The Oregon Parks and Recreation Commission will consider the land purchase during a meeting scheduled for June 11-12 in Prineville, according to a statement. The property is valued at $285,000.

The acquisition would be a win for public land supporters as the fight for open spaces heats up in Central Oregon and real estate developers eye land for acquisition.

“That land could have been sold to whoever they wanted, and it could have been sold to a developer — from that standpoint, to preserve it from development, I am all for that for sure,” local climber and instructor Mike Rougeux said.

Smith Rock State Park is one of Central Oregon’s biggest attractions, particularly popular with rock climbers eager to scale its towering cliffs of welded tuff. The Travel Oregon website included Smith Rock on its list of the state’s top seven natural attractions.

The 650-acre park welcomes some 900,000 visitors every year, according to the park’s website. Parking lots and surrounding roads are jammed bumper-to-bumper when the summer travel season arrives.

“It used to be that you could just roll up and get a spot in the parking lot anytime,” said Rougeux, climbing director for Bend Endurance Academy. “Now with more climbers, having more access to other parts of the park, it will be nice in terms of dispersing that use.”

Land for the state park was donated and acquired between 1960 and 1975, but a number of tracts surrounding the park remain in private hands.

Alan Watts, the preeminent climbing pioneer of Smith Rock and the author of a climber’s guidebook to the area, supports the purchase of the 38-acre tract and believes it’s a good step in acquiring other land adjacent to the park.

“Some of the most remarkable vantage points at Smith Rock have zero public access — for instance, 100% of the area across the river from Monkey Face,” Watts said.

“It is my hope that eventually, some of this land and adjacent areas will become part of Smith Rock State Park. The purchase of the 38-acre tract of land is a move in the right direction.”

The McFarlane Property — as the parcel of land is known — was identified in the 1990 Smith Rock Master Plan as a property of interest, according to OPRC documentation.

The property owners approached the state two years ago with a desire to sell, said M.G. Devereux, deputy director for state parks in Oregon. If the commission agrees to buy the property, completion of the sale could happen “pretty quickly,” said Devereux, declining to give a specific time frame.

For climbers, the area is known as the Lower Gorge. It contains a rock climbing area along a 1,000-foot section of the Crooked River.

“It’s cool because its so close to the river; it has a different fee; it is coming through a steeper area; it’s narrow; you can hop from boulder to boulder and climb on the other side,” Rougeux said.

The basalt columns in the area have a much different look and feel, compared to the welded tuff in other parts of the park, said Jeremy Bowler, president of the nonprofit High Desert Climbers Alliance.

Cruel Sister, Pure Palm and Dark Star are a few of the popular climbing routes here, he said.

“It’s less crowded, offers a different climbing style and brings more variety,” Bowler said. “It would be wonderful to secure continued access.”

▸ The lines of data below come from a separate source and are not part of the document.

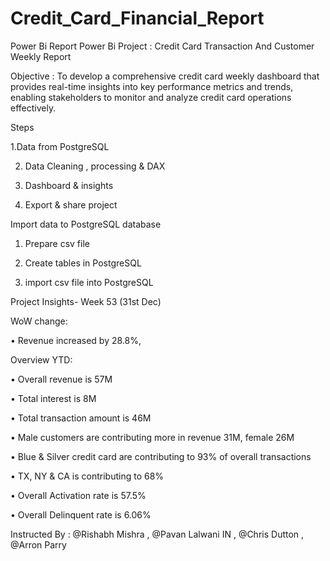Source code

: # Credit_Card_Financial_Report
Power Bi Report
Power Bi Project : Credit Card Transaction And Customer Weekly Report

Objective : To develop a comprehensive credit card weekly dashboard that provides real-time insights into key performance metrics and trends, enabling stakeholders to monitor and analyze credit card operations effectively.

Steps

1.Data from PostgreSQL 

2. Data Cleaning , processing & DAX 

3. Dashboard & insights

4. Export & share project

Import data to PostgreSQL database 

1. Prepare csv file 

2. Create tables in PostgreSQL 

3. import csv file into PostgreSQL

Project Insights- Week 53 (31st Dec) 

WoW change: 

• Revenue increased by 28.8%, 

Overview YTD: 

• Overall revenue is 57M

• Total interest is 8M 

• Total transaction amount is 46M 

• Male customers are contributing more in revenue 31M, female 26M

• Blue & Silver credit card are contributing to 93% of overall transactions

• TX, NY & CA is contributing to 68%

• Overall Activation rate is 57.5% 

• Overall Delinquent rate is 6.06% 

Instructed By : @Rishabh Mishra , @Pavan Lalwani IN , @Chris Dutton , @Arron Parry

Former park manager Scott Brown said the private landowners have not objected to hikers and climbers entering the area. Brown, who left his position Friday after nearly nine years on the job, described the area as having steep cliffs, a rugged riparian zone and sagebrush steppe.

The property acquisition will protect the land from development and ensure recreational use of the area for future generations, Brown added.

“It is being acquired for the purposes of protection,” he said. “It puts the land in the public trust.”